While I thoroughly understand how busy track managers can be on a daily basis, it is still crucial that they spend at least half the race day in the clubhouse, grandstand, track apron, and simulcast area rather than retreat to their offices for the majority of that time. The importance of this cannot be overstated. In addition, it is not sufficient to simply walk around in a suit, looking important but entirely unapproachable (perhaps due to ongoing discussions with other staff members, cell phone conversations, or an otherwise occupied manner or appearance). Instead, the manager should have a large and conspicuous name tag with his or her name and title and be wearing an inviting smile while continuously greeting and speaking with persons young and old, those dressed casually or more formally, and those attending solo or in groups.

The prominent presence of high-level managers is something I fail to see at the vast majority of racetrack facilities I visit and, yet, I view it as a genuinely delinquent shortcoming. Suggestion boxes are not a substitute for sympathetic and understanding faces. If the visible, friendly, approachable manager profile I suggest is employed, the track’s patrons will indeed recognize and appreciate the attention given to customer satisfaction. A secondary benefit, of course, is that track employees also get to witness this sort of interest and involvement on the part of management and they take notice of the example of managers “walking the customer service talk” as well.

One of the things that I, as a track manager, used to do at the end of the race day was to position myself outside the main exit prior to the running of the final race on the card. Then as the crowd filtered out after the race, I would smile to people and thank them for coming—almost as if every one of them were a visiting dignitary who had been sent a personal invitation to attend on that day.

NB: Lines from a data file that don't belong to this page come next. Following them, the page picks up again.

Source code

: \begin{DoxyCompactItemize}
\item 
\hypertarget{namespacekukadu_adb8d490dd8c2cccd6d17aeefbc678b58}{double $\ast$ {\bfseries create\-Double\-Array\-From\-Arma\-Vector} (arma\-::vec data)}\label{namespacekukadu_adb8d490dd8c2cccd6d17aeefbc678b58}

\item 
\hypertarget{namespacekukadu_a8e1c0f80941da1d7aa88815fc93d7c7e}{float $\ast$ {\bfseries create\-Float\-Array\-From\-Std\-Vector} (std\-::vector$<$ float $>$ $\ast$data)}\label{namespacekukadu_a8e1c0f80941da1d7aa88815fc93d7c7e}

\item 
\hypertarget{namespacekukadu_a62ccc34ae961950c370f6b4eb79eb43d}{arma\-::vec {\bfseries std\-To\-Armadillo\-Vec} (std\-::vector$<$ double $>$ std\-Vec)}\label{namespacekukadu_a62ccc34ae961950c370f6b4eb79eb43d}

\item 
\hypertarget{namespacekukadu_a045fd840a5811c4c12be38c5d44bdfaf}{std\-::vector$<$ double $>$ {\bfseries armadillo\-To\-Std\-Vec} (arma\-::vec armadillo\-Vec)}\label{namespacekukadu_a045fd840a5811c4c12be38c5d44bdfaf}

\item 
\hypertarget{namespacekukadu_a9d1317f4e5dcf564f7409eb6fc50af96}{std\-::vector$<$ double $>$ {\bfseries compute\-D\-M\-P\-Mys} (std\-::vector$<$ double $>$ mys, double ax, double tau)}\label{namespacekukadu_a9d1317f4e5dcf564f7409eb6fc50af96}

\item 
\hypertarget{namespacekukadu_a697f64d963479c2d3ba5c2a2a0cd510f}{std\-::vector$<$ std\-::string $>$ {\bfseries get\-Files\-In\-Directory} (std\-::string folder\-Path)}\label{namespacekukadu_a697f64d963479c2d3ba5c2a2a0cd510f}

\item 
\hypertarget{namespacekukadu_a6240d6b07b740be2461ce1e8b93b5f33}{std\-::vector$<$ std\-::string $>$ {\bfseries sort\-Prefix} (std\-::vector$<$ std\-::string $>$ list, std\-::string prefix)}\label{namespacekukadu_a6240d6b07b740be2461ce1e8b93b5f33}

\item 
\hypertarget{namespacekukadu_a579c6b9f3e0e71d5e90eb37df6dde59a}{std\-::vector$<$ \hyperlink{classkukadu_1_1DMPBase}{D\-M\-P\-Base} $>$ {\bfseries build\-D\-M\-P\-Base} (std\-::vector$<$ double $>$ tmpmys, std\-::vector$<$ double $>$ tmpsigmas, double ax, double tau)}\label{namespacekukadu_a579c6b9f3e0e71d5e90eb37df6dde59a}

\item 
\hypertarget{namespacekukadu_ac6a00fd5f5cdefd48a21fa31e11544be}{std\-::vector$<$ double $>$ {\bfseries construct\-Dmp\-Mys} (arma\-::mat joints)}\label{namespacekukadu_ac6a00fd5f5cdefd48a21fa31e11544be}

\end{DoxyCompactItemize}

This sort of personal attention can take significant time out of a busy manager’s schedule, but while the benefits might not be readily measurable, they are nevertheless substantial. We operate in an entertainment industry with plenty of competition for the consumer’s dollar. In this sort of competitive environment, any differentiator you can place between you and that other alternative is important. And human nature being what it is, people will always recognize and appreciate warm, friendly, and sincere contact with someone who aptly conveys that the customer’s patronage is very much appreciated.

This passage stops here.